INPUT DATA
--- START ---

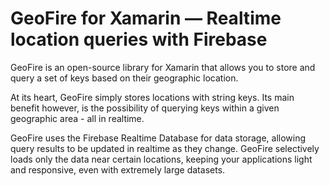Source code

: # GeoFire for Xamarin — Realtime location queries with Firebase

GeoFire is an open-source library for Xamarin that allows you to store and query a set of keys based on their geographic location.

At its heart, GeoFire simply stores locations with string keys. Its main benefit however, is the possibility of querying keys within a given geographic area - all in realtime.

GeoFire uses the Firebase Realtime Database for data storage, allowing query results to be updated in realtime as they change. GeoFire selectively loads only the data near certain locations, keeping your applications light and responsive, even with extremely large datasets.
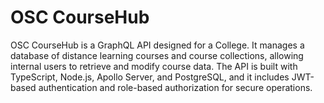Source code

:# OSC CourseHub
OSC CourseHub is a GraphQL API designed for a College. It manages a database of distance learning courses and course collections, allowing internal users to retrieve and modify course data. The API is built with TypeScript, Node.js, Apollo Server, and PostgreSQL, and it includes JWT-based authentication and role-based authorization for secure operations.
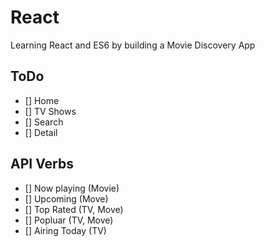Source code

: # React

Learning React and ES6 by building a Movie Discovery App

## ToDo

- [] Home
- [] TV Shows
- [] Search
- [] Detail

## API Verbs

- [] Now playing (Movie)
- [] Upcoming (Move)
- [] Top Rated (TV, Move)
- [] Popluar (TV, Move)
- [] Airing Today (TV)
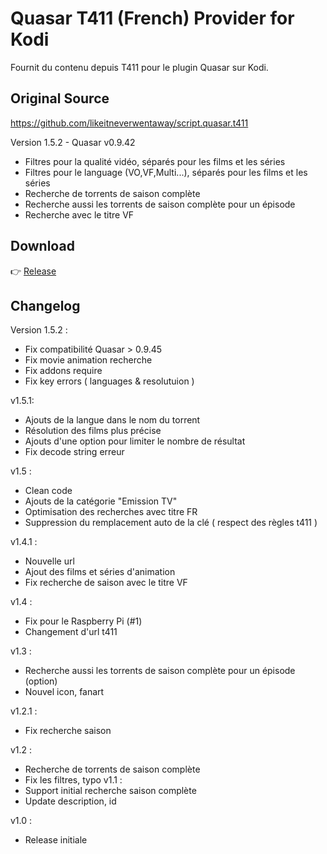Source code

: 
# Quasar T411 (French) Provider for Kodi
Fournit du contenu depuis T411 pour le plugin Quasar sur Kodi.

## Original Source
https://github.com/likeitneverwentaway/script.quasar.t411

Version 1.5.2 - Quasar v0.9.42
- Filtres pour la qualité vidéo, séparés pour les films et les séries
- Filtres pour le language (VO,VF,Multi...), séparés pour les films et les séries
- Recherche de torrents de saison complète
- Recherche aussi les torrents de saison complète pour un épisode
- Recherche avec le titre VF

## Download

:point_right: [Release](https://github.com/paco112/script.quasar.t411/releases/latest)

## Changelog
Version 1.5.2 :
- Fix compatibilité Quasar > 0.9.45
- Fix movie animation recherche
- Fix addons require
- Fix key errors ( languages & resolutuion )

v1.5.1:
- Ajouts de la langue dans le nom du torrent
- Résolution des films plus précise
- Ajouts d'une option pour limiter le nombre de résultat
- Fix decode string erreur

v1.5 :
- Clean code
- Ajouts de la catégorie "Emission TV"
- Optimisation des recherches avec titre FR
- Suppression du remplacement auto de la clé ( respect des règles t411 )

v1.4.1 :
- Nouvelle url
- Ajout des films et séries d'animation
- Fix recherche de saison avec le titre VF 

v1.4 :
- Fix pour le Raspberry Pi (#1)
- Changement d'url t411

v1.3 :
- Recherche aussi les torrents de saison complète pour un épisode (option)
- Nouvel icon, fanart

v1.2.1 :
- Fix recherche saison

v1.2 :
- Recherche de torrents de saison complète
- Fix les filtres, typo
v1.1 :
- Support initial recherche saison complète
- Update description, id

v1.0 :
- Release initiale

--- END ---
--- START ---

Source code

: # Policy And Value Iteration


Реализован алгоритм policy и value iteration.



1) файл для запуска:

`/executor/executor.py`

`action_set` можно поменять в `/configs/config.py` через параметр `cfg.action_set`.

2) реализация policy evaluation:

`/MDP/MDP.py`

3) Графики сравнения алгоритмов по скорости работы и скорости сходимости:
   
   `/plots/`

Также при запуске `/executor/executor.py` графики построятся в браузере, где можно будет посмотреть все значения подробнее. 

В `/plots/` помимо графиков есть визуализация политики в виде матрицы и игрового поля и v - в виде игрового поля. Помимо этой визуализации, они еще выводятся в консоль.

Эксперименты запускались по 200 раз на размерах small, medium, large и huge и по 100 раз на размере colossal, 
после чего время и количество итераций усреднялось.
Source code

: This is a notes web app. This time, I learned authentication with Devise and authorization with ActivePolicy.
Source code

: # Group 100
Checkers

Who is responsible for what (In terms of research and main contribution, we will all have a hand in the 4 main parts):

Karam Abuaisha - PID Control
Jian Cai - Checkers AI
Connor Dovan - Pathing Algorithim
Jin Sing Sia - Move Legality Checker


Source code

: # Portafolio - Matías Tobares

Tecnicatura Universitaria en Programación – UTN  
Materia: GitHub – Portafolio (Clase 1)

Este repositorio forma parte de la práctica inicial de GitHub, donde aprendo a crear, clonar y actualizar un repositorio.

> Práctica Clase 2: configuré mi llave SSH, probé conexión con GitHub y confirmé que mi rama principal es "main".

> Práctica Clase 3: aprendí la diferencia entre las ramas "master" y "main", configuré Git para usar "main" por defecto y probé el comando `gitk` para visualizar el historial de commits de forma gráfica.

--- END ---

WHAT IS EXPECTED
Copy word for word the lines above, starting at the line containing "- [] Top Rated (TV, Move)" and ending at the line containing "## Original Source", inclusive, with no pictures.

TASK OUTPUT
- [] Top Rated (TV, Move)
- [] Popluar (TV, Move)
- [] Airing Today (TV)
Source code

: 
# Quasar T411 (French) Provider for Kodi
Fournit du contenu depuis T411 pour le plugin Quasar sur Kodi.

## Original Source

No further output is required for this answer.